# RECORDS SUPPLIED

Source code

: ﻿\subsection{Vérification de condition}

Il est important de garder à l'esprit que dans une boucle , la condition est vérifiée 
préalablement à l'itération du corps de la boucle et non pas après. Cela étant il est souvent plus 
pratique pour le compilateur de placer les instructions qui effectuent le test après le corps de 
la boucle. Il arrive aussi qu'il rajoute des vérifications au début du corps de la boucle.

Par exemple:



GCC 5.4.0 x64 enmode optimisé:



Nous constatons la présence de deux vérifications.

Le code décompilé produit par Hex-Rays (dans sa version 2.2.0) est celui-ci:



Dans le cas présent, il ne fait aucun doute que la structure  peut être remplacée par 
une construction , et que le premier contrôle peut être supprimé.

---

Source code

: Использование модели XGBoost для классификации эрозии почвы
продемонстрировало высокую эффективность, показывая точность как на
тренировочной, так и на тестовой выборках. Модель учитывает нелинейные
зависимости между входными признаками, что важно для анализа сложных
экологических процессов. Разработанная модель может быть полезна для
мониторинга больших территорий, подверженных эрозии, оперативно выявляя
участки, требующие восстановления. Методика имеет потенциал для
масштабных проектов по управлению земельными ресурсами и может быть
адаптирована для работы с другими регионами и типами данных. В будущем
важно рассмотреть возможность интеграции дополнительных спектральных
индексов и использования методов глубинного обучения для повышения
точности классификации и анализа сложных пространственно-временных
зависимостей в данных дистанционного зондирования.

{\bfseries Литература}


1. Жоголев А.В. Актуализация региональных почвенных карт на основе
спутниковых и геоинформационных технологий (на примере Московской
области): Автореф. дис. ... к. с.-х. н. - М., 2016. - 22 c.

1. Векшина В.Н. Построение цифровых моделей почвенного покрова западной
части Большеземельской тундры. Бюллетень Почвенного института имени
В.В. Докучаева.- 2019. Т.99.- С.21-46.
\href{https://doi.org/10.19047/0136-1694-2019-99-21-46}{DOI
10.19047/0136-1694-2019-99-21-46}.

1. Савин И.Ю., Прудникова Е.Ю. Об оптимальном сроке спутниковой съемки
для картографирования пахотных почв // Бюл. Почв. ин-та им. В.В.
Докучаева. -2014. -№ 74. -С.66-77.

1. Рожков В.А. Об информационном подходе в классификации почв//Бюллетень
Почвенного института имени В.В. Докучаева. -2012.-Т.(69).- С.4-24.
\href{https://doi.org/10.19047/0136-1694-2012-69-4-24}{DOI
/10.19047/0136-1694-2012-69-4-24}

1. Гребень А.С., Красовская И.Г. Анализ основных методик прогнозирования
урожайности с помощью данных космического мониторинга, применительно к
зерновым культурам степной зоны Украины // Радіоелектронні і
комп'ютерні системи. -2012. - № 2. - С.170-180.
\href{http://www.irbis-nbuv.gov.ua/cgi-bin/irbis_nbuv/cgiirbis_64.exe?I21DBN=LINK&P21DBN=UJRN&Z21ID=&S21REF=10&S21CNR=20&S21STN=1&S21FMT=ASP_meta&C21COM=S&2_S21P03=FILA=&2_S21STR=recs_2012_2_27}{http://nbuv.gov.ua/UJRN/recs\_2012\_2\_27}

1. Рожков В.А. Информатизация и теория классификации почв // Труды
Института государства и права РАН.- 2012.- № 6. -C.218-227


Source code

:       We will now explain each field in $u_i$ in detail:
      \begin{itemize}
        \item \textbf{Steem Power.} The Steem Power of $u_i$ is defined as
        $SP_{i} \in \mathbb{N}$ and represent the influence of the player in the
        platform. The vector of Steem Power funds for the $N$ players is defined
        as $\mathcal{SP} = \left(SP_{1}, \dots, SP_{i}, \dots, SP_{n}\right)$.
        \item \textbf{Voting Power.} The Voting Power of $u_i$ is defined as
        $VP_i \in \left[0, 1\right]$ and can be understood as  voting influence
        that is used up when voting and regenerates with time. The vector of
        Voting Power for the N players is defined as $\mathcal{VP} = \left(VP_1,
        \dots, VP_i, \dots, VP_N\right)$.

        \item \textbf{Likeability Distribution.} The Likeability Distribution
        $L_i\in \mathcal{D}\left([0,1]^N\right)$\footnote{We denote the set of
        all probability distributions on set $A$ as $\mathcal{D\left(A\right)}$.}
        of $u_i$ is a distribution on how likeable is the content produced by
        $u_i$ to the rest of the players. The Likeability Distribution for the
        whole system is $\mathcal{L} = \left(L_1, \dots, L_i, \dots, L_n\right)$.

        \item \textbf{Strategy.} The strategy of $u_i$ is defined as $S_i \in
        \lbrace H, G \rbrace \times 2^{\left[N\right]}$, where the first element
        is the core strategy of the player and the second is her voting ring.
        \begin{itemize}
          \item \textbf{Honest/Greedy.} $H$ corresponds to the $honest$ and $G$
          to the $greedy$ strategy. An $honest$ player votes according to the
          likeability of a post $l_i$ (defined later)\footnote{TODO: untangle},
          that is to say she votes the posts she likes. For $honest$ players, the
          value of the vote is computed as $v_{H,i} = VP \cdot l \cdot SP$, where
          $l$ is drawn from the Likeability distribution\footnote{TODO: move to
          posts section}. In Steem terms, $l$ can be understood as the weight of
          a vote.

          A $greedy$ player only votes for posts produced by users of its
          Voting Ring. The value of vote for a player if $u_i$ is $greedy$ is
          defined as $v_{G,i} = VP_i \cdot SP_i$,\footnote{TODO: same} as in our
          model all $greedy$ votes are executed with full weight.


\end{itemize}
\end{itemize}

--

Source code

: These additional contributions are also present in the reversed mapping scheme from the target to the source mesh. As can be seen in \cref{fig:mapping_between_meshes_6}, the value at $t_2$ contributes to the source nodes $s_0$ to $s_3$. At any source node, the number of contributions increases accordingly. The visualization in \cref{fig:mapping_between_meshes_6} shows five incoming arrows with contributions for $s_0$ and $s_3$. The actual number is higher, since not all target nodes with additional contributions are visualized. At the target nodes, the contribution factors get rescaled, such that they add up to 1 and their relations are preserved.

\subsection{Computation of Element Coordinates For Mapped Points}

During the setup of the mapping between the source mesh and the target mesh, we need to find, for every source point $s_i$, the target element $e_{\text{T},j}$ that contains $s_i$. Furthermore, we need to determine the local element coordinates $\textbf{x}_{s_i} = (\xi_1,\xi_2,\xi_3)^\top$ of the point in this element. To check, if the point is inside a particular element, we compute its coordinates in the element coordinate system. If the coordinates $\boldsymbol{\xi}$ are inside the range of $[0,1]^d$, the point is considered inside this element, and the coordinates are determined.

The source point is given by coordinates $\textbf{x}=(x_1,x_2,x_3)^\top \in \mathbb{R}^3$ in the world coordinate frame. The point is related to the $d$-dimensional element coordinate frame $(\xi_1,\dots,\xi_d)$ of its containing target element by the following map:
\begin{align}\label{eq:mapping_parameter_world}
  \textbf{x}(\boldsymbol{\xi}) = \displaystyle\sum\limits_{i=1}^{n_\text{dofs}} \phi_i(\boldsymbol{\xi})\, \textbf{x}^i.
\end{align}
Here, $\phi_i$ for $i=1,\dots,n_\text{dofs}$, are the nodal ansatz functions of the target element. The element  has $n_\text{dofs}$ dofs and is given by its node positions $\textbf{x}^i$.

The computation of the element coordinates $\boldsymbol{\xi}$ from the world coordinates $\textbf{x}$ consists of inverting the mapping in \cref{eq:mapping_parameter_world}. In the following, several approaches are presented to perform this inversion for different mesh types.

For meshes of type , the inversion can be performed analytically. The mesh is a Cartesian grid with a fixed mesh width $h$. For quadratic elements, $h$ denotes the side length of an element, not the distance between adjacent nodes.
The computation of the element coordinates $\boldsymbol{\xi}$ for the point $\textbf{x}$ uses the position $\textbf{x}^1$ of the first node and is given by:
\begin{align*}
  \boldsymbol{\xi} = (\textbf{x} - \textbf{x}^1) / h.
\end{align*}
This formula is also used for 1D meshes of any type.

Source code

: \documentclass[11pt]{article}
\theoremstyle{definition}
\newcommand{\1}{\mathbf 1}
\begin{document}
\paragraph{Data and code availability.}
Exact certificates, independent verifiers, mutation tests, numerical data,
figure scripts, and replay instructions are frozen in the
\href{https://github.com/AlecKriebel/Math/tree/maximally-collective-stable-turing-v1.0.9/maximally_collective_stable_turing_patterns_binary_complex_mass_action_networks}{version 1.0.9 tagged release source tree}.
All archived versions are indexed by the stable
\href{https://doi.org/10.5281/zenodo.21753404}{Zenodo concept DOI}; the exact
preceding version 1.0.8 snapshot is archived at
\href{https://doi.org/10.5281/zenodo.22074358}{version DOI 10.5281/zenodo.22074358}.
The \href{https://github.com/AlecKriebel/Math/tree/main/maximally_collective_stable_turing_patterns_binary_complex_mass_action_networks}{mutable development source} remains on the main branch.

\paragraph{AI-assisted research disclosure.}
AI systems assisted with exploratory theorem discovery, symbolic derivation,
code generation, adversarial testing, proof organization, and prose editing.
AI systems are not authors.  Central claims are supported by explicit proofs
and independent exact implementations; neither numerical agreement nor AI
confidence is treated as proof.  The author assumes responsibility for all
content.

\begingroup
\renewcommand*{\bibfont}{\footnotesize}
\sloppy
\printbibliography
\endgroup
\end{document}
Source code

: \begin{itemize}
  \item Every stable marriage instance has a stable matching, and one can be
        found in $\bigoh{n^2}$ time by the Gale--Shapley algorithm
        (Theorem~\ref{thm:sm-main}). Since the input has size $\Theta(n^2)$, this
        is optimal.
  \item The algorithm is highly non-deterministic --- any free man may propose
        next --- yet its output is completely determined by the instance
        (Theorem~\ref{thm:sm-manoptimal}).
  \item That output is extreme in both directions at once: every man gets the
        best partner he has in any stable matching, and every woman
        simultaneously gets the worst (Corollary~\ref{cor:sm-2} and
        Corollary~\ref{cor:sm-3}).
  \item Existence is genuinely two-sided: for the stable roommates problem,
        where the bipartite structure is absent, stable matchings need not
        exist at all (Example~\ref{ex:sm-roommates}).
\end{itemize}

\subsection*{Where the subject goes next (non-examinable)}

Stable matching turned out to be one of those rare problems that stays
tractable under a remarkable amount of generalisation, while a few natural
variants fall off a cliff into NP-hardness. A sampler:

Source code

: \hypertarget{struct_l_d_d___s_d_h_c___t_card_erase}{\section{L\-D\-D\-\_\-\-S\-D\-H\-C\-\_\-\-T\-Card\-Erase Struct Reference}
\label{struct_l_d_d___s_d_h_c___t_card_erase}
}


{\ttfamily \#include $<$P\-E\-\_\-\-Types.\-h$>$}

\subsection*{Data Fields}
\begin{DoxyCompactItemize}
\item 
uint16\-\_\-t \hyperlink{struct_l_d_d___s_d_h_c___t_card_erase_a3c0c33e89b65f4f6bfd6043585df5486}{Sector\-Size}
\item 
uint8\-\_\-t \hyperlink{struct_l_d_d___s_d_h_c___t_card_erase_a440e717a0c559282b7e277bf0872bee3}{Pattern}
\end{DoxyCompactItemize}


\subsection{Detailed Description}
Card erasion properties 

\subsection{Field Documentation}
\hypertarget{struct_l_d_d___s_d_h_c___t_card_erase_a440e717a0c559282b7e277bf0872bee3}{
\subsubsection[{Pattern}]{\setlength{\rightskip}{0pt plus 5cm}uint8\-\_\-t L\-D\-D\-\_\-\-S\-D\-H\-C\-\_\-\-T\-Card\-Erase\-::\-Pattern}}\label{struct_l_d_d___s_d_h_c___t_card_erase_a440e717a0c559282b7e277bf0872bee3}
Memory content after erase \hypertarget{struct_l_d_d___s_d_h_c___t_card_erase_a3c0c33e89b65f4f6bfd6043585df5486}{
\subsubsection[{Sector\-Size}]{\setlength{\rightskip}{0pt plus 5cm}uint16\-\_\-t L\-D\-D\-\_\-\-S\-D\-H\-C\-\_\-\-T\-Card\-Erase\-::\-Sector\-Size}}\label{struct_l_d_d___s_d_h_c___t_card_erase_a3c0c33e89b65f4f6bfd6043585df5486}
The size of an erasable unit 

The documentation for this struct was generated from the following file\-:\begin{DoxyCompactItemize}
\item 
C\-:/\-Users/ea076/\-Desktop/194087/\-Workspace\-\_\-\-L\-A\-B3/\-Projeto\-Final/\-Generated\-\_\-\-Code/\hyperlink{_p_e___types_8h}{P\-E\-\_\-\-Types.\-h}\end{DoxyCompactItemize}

# TASK ITEM
All lines in the listing above from the line containing "value of the" to the line containing "A $greedy$ player", inclusive, should be retyped exactly; no other lines should appear.

# RESPONSE AREA
          value of the vote is computed as $v_{H,i} = VP \cdot l \cdot SP$, where
          $l$ is drawn from the Likeability distribution\footnote{TODO: move to
          posts section}. In Steem terms, $l$ can be understood as the weight of
          a vote.

          A $greedy$ player only votes for posts produced by users of its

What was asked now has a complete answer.